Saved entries
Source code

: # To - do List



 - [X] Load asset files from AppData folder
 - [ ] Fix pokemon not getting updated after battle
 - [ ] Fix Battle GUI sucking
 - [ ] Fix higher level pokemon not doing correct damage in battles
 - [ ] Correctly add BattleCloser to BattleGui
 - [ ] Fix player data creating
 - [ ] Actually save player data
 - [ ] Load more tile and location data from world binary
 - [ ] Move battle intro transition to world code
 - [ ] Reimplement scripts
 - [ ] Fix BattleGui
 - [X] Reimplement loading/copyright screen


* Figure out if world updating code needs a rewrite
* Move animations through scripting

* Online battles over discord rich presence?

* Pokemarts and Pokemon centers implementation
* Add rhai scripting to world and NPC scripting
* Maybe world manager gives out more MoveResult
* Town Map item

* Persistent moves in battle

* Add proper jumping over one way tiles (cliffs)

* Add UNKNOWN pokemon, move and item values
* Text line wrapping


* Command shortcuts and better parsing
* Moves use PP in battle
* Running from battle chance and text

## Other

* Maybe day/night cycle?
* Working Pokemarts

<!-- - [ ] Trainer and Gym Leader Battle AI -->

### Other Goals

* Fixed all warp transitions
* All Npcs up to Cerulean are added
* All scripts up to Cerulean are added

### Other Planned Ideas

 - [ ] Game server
...
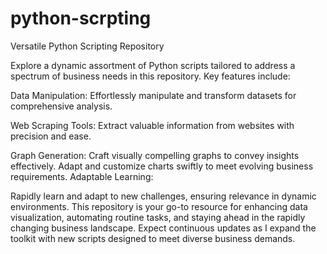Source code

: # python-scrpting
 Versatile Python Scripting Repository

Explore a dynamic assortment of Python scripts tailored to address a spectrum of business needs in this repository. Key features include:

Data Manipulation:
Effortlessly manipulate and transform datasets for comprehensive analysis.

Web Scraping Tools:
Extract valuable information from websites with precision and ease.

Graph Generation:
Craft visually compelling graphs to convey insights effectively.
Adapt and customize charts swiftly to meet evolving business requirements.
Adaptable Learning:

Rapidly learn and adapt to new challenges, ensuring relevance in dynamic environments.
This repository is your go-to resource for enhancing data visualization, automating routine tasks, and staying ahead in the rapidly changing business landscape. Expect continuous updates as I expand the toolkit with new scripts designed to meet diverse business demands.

__Work request__: Look above for the line containing "- [ ] Fix Battle GUI sucking". Output from there through the line containing "- [ ] Game server", exactly and inclusively.

__Your response__:
 - [ ] Fix Battle GUI sucking
 - [ ] Fix higher level pokemon not doing correct damage in battles
 - [ ] Correctly add BattleCloser to BattleGui
 - [ ] Fix player data creating
 - [ ] Actually save player data
 - [ ] Load more tile and location data from world binary
 - [ ] Move battle intro transition to world code
 - [ ] Reimplement scripts
 - [ ] Fix BattleGui
 - [X] Reimplement loading/copyright screen


* Figure out if world updating code needs a rewrite
* Move animations through scripting

* Online battles over discord rich presence?

* Pokemarts and Pokemon centers implementation
* Add rhai scripting to world and NPC scripting
* Maybe world manager gives out more MoveResult
* Town Map item

* Persistent moves in battle

* Add proper jumping over one way tiles (cliffs)

* Add UNKNOWN pokemon, move and item values
* Text line wrapping


* Command shortcuts and better parsing
* Moves use PP in battle
* Running from battle chance and text

## Other

* Maybe day/night cycle?
* Working Pokemarts

<!-- - [ ] Trainer and Gym Leader Battle AI -->

### Other Goals

* Fixed all warp transitions
* All Npcs up to Cerulean are added
* All scripts up to Cerulean are added

### Other Planned Ideas

 - [ ] Game server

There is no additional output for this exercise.